EXERCISE: Report the number of lines in the data below that hold "UsgManager", without any other words.

DATA TO USE:
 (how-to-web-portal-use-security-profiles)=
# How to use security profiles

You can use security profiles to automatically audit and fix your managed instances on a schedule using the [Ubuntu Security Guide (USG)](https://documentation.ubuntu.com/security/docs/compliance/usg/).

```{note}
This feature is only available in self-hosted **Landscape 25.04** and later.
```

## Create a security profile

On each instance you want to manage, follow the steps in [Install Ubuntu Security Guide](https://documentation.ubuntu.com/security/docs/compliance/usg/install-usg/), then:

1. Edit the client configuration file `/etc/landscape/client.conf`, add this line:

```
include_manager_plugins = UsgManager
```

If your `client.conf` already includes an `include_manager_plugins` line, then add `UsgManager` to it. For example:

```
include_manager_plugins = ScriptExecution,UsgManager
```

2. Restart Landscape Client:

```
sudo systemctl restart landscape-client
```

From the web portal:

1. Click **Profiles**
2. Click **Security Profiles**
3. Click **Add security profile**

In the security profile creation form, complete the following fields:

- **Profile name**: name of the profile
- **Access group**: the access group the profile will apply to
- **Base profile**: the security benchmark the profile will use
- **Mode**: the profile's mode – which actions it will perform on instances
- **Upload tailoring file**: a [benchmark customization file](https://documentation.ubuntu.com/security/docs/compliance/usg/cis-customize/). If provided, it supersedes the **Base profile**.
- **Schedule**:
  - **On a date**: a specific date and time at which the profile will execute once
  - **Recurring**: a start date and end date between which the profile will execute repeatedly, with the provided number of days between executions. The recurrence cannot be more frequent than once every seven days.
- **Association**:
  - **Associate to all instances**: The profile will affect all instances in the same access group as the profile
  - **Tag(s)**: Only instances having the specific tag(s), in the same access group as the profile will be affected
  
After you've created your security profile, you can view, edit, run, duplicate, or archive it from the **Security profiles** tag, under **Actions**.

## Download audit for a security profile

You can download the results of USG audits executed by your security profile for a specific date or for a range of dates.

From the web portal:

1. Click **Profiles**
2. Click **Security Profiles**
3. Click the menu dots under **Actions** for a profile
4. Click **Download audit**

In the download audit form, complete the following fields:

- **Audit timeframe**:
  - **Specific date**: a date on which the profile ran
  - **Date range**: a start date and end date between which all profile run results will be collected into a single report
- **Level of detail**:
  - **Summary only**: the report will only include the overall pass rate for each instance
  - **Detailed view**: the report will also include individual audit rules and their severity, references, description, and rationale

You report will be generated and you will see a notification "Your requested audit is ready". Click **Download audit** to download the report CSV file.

==

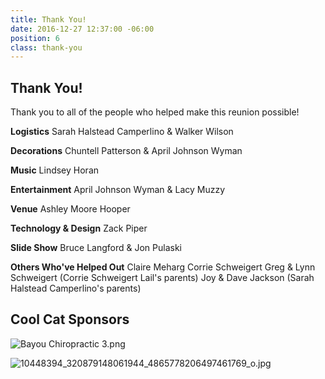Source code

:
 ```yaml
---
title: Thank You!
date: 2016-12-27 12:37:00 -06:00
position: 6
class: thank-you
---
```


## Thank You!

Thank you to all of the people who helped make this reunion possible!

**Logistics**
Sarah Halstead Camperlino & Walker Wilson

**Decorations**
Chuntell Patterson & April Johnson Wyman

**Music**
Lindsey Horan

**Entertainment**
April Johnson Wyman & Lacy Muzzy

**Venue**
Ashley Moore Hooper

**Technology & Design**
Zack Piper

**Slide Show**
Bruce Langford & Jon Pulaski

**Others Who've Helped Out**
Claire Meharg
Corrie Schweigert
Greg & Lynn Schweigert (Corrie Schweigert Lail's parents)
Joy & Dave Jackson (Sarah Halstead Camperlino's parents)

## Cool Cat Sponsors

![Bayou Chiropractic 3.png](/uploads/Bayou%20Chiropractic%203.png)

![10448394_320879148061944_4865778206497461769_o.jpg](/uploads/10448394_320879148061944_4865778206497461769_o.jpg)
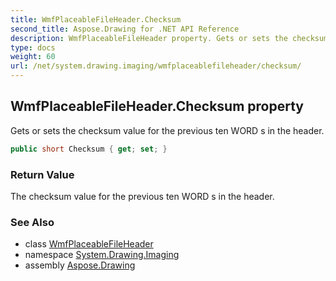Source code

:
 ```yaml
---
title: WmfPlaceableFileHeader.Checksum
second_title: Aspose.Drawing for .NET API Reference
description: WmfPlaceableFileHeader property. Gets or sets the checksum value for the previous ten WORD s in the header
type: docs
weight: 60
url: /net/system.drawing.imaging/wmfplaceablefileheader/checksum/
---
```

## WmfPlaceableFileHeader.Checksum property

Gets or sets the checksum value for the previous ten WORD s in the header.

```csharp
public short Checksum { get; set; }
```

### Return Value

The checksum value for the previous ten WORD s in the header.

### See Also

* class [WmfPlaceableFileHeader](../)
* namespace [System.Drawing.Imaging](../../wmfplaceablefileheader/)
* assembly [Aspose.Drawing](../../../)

EXERCISE SOLUTION: 3